Herz-Kreislauf-Kur, zweiundachtzig. Aprilwetter, windig, kalt, diesig. Eine bleigraue Ostsee und eine Parole von der Herrschaft der Arbeiterklasse am Eingang der Kurklinik geben den Bildern ihre Grundierung.

In meiner Erinnerung reißt ein Gewittersturm an den Fensterläden. “Wie Mehltau liegt mir das auf der Seele”, sagt Evelyns Stimme vom Fenster her, sie und ich teilen ein Zimmer. Nach ein paar Tagen des Schweigens, in denen ihr die Kehle wie zugeschnürt schien. “Ach Gott”, hatte sie, wenn sie nicht einschlafen konnte, in dieser Zeit ein paar Mal gemurmelt, in einem Ton, der heftige innere Bewegungen verriet, kein Wort mehr. Einmal, mitten in der Nacht, von ihrem Bett her ein herzerbarmendes Wimmern. Und jetzt auf einmal ihr sprudelnder Redefluss, Dammbruch, das Wort kommt mir in den Sinn. Ich öffne die Augen, war schon eingeduselt. Evelyns Schattenriss. Der Pagenhaarschnitt.
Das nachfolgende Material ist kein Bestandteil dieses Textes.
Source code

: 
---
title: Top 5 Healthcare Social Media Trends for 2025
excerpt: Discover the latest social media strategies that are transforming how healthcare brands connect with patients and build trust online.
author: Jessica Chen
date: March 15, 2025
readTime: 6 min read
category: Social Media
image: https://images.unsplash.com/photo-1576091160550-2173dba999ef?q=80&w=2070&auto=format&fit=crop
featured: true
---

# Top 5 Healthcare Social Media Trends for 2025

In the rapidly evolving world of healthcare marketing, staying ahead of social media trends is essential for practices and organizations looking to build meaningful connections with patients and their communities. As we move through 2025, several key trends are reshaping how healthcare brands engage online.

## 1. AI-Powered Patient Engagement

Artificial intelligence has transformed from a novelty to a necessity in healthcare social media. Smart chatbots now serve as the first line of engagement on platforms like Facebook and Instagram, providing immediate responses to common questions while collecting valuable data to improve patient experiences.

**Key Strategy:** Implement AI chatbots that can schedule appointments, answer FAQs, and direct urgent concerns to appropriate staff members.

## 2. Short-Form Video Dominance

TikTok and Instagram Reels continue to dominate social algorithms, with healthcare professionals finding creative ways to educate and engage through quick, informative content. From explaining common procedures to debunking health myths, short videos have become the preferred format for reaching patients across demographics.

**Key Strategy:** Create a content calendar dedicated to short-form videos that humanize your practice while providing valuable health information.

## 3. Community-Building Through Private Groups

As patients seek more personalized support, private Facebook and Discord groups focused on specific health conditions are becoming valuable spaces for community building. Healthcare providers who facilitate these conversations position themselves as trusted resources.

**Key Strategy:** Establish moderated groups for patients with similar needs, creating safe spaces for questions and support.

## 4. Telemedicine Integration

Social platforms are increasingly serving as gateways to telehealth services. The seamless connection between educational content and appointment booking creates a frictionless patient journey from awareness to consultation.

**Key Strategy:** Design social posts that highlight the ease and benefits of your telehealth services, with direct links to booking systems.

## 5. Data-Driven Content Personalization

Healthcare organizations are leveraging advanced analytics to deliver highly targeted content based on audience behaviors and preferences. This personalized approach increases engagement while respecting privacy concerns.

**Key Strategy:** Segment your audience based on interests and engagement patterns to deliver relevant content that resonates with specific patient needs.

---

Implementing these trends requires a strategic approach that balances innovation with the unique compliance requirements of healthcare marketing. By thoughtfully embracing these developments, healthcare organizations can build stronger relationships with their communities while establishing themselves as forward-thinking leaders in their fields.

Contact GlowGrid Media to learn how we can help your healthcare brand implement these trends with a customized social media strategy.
Von diesem Haarschnitt abgesehen, sah sie aus, wie ich mir Claudia Chauchat vorstellte; Thomas Manns Roman war gerade meine Lektüre. Nur die Türen schmeißt sie nicht, sagte ein Mann im Speisesaal gestern, als wir an seinem Tisch vorübergingen. Nein, schmeißt sie nicht, sagte sein Tischnachbar, mit ihren Männerblicken verschlangen sie sie, bevor sie zu ihrem Gesprächsthema zurückkehrten, “nicht die Errungenschaften des Sozialismus leichtfertig verspielen”. Im Licht eines Blitzes sehe ich, wie sich Evelyn mit der Hand an den Hals fährt. Atemnot. Deshalb ist sie wohl hier.
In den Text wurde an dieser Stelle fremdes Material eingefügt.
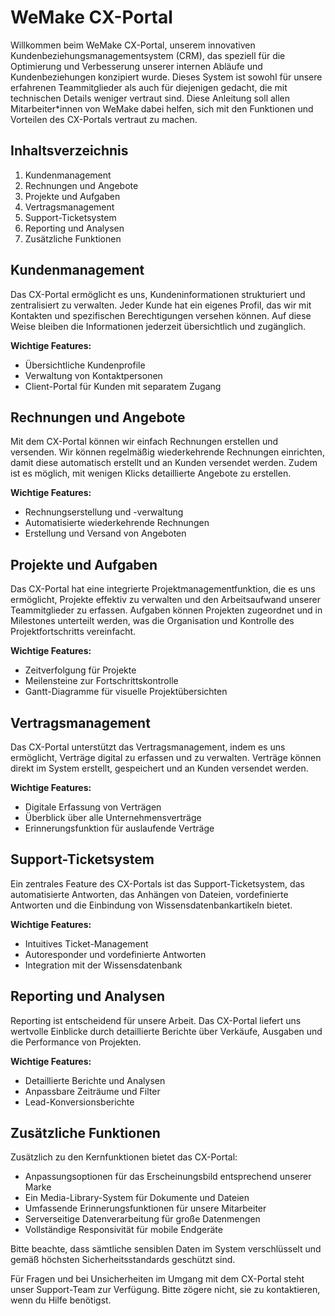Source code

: # WeMake CX-Portal

Willkommen beim WeMake CX-Portal, unserem innovativen Kundenbeziehungsmanagementsystem (CRM), das speziell für die Optimierung und Verbesserung unserer internen Abläufe und Kundenbeziehungen konzipiert wurde. Dieses System ist sowohl für unsere erfahrenen Teammitglieder als auch für diejenigen gedacht, die mit technischen Details weniger vertraut sind. Diese Anleitung soll allen Mitarbeiter*innen von WeMake dabei helfen, sich mit den Funktionen und Vorteilen des CX-Portals vertraut zu machen.

## Inhaltsverzeichnis

1. Kundenmanagement
2. Rechnungen und Angebote
3. Projekte und Aufgaben
4. Vertragsmanagement
5. Support-Ticketsystem
6. Reporting und Analysen
7. Zusätzliche Funktionen

## Kundenmanagement

Das CX-Portal ermöglicht es uns, Kundeninformationen strukturiert und zentralisiert zu verwalten. Jeder Kunde hat ein eigenes Profil, das wir mit Kontakten und spezifischen Berechtigungen versehen können. Auf diese Weise bleiben die Informationen jederzeit übersichtlich und zugänglich.

**Wichtige Features:**

- Übersichtliche Kundenprofile
- Verwaltung von Kontaktpersonen
- Client-Portal für Kunden mit separatem Zugang

## Rechnungen und Angebote

Mit dem CX-Portal können wir einfach Rechnungen erstellen und versenden. Wir können regelmäßig wiederkehrende Rechnungen einrichten, damit diese automatisch erstellt und an Kunden versendet werden. Zudem ist es möglich, mit wenigen Klicks detaillierte Angebote zu erstellen.

**Wichtige Features:**

- Rechnungserstellung und -verwaltung
- Automatisierte wiederkehrende Rechnungen
- Erstellung und Versand von Angeboten

## Projekte und Aufgaben

Das CX-Portal hat eine integrierte Projektmanagementfunktion, die es uns ermöglicht, Projekte effektiv zu verwalten und den Arbeitsaufwand unserer Teammitglieder zu erfassen. Aufgaben können Projekten zugeordnet und in Milestones unterteilt werden, was die Organisation und Kontrolle des Projektfortschritts vereinfacht.

**Wichtige Features:**

- Zeitverfolgung für Projekte
- Meilensteine zur Fortschrittskontrolle
- Gantt-Diagramme für visuelle Projektübersichten

## Vertragsmanagement

Das CX-Portal unterstützt das Vertragsmanagement, indem es uns ermöglicht, Verträge digital zu erfassen und zu verwalten. Verträge können direkt im System erstellt, gespeichert und an Kunden versendet werden.

**Wichtige Features:**

- Digitale Erfassung von Verträgen
- Überblick über alle Unternehmensverträge
- Erinnerungsfunktion für auslaufende Verträge

## Support-Ticketsystem

Ein zentrales Feature des CX-Portals ist das Support-Ticketsystem, das automatisierte Antworten, das Anhängen von Dateien, vordefinierte Antworten und die Einbindung von Wissensdatenbankartikeln bietet.

**Wichtige Features:**

- Intuitives Ticket-Management
- Autoresponder und vordefinierte Antworten
- Integration mit der Wissensdatenbank

## Reporting und Analysen

Reporting ist entscheidend für unsere Arbeit. Das CX-Portal liefert uns wertvolle Einblicke durch detaillierte Berichte über Verkäufe, Ausgaben und die Performance von Projekten.

**Wichtige Features:**

- Detaillierte Berichte und Analysen
- Anpassbare Zeiträume und Filter
- Lead-Konversionsberichte

## Zusätzliche Funktionen

Zusätzlich zu den Kernfunktionen bietet das CX-Portal:

- Anpassungsoptionen für das Erscheinungsbild entsprechend unserer Marke
- Ein Media-Library-System für Dokumente und Dateien
- Umfassende Erinnerungsfunktionen für unsere Mitarbeiter
- Serverseitige Datenverarbeitung für große Datenmengen
- Vollständige Responsivität für mobile Endgeräte

Bitte beachte, dass sämtliche sensiblen Daten im System verschlüsselt und gemäß höchsten Sicherheitsstandards geschützt sind.

Für Fragen und bei Unsicherheiten im Umgang mit dem CX-Portal steht unser Support-Team zur Verfügung. Bitte zögere nicht, sie zu kontaktieren, wenn du Hilfe benötigst.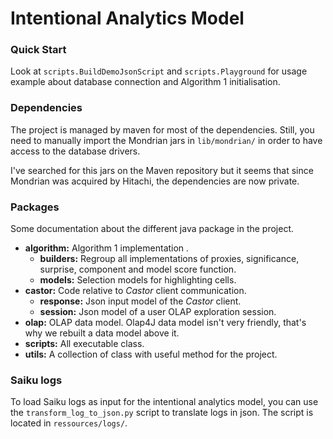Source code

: # Intentional Analytics Model

### Quick Start

Look at `scripts.BuildDemoJsonScript` and `scripts.Playground` for usage example
about database connection and Algorithm 1 initialisation.

### Dependencies

The project is managed by maven for most of the dependencies. Still, you need to
manually import the Mondrian jars in `lib/mondrian/` in order to have access to
the database drivers.
 
I've searched for this jars on the Maven repository but it seems that since
Mondrian was acquired by Hitachi, the dependencies are now private.
   
### Packages

Some documentation about the different java package in the project.

- **algorithm:** Algorithm 1 implementation .
    - **builders:** Regroup all implementations of proxies, significance,
	surprise, component and model score function.
    - **models:** Selection models for highlighting cells.
- **castor:** Code relative to *Castor* client communication.
    - **response:** Json input model of the *Castor* client.
    - **session:** Json model of a user OLAP exploration session.
- **olap:** OLAP data model. Olap4J data model isn't very friendly, that's why
we rebuilt a data model above it.
- **scripts:** All executable class.
- **utils:** A collection of class with useful method for the project.  

### Saiku logs

To load Saiku logs as input for the intentional analytics model, you can use the
`transform_log_to_json.py` script to translate logs in json. The script is
located in `ressources/logs/`.
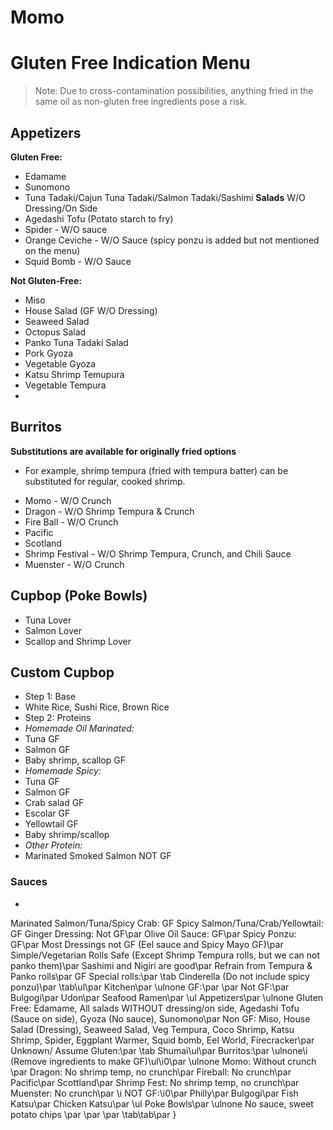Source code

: # Momo

# Gluten Free Indication Menu

>Note: Due to cross-contamination possibilities, anything fried in the same oil as non-gluten free ingredients pose a risk.

## Appetizers

**Gluten Free:**

* Edamame
* Sunomono
* Tuna Tadaki/Cajun Tuna Tadaki/Salmon Tadaki/Sashimi **Salads** W/O Dressing/On Side
* Agedashi Tofu (Potato starch to fry)
* Spider - W/O sauce
* Orange Ceviche - W/O Sauce (spicy ponzu is added but not mentioned on the menu)
* Squid Bomb - W/O Sauce

**Not Gluten-Free:**

* Miso
* House Salad (GF W/O Dressing)
* Seaweed Salad
* Octopus Salad
* Panko Tuna Tadaki Salad
* Pork Gyoza
* Vegetable Gyoza
* Katsu Shrimp Temupura
* Vegetable Tempura
* 

## Burritos
**Substitutions are available for originally fried options**
- For example, shrimp tempura (fried with tempura batter) can be substituted for regular, cooked shrimp.
* Momo - W/O Crunch
* Dragon - W/O Shrimp Tempura & Crunch
* Fire Ball - W/O Crunch
* Pacific
* Scotland
* Shrimp Festival - W/O Shrimp Tempura, Crunch, and Chili Sauce
* Muenster - W/O Crunch

## Cupbop (Poke Bowls)
* Tuna Lover
* Salmon Lover
* Scallop and Shrimp Lover

## Custom Cupbop
* Step 1: Base
 * White Rice, Sushi Rice, Brown Rice
* Step 2: Proteins
 * *Homemade Oil Marinated:*
 * Tuna GF
 * Salmon GF
 * Baby shrimp, scallop GF
 * *Homemade Spicy:*
 * Tuna GF
 * Salmon GF
 * Crab salad GF
 * Escolar GF
 * Yellowtail GF
 * Baby shrimp/scallop
 * *Other Protein:*
 * Marinated Smoked Salmon NOT GF
### Sauces
* 


Marinated Salmon/Tuna/Spicy Crab: GF
Spicy Salmon/Tuna/Crab/Yellowtail: GF
Ginger Dressing: Not GF\par
Olive Oil Sauce: GF\par
Spicy Ponzu: GF\par
Most Dressings not GF (Eel sauce and Spicy Mayo GF)\par
Simple/Vegetarian Rolls Safe (Except Shrimp Tempura rolls, but we can not panko them)\par
Sashimi and Nigiri are good\par
Refrain from Tempura & Panko rolls\par
GF Special rolls:\par
\tab Cinderella (Do not include spicy ponzu)\par
\tab\ul\par
Kitchen\par
\ulnone GF:\par
\par
Not GF:\par
Bulgogi\par
Udon\par
Seafood Ramen\par
\ul Appetizers\par
\ulnone Gluten Free: Edamame, All salads WITHOUT dressing/on side, Agedashi Tofu (Sauce on side), Gyoza (No sauce), Sunomono\par
Non GF: Miso, House Salad (Dressing), Seaweed Salad, Veg Tempura, Coco Shrimp, Katsu Shrimp, Spider, Eggplant Warmer, Squid bomb, Eel World, Firecracker\par
Unknown/ Assume Gluten:\par
\tab Shumai\ul\par
Burritos:\par
\ulnone\i (Remove ingredients to make GF)\ul\i0\par
\ulnone Momo: Without crunch \par
Dragon: No shrimp temp, no crunch\par
Fireball: No crunch\par
Pacific\par
Scottland\par
Shrimp Fest: No shrimp temp, no crunch\par
Muenster: No crunch\par
\i NOT GF:\i0\par
Philly\par
Bulgogi\par
Fish Katsu\par
Chicken Katsu\par
\ul Poke Bowls\par
\ulnone No sauce, sweet potato chips \par
\par
\par
\tab\tab\par
}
An ihren Redestrom erinnere ich mich noch genau. Ihr Mann, ein Westdeutscher, Unternehmersohn aus Baden-Württemberg, Sportwagen, Weltreisen, war ihr zuliebe DDR-Bürger geworden, aber er kam mit der Unfreiheit und der Misswirtschaft nicht zurecht. Und auch nicht mit der persönlichen Bereicherung der Bonzen. Bis zum Hals stand ihm alles, und er konnte nicht mehr fort. In der Falle saß er… Damit ist schon beinahe alles erzählt. Welch eine Wohltat, seinen Kummer mit jemandem teilen zu können! Ich stehe auf, gehe nacktfüßig zu ihr, lege ihr meine Hand auf die Schulter: Bitte versuch, es nicht so schwer zu nehmen! “Ja, aber er raucht sich zu Tode, und ich habe dieses Gefühl des… des Erwürgtwerdens!” Wieder fährt sie sich mit der Hand an den Hals. Iss eine von den Likörbohnen!, sage ich und wickele eine Praline aus dem Papier, hier… Das hatte sie gestern Abend gesagt, als ich nicht einschlafen konnte, die Mischung aus Zucker und Alkohol hatte mich von meiner Unrast im Gehirn erlöst. Wieder im Bett, erinnere ich Evelyn an das autogene Training heute. Sprich mir nach: “Ich bin ganz ruhig. Beide Arme sind ganz schwer. Beide Beine sind ganz schwer. Beide Arme sind strömend warm. Beide Beine sind strömend warm. Es atmet ganz ruhig. Mein Bauchraum ist strömend warm. Meine Stirn ist angenehm kühl.”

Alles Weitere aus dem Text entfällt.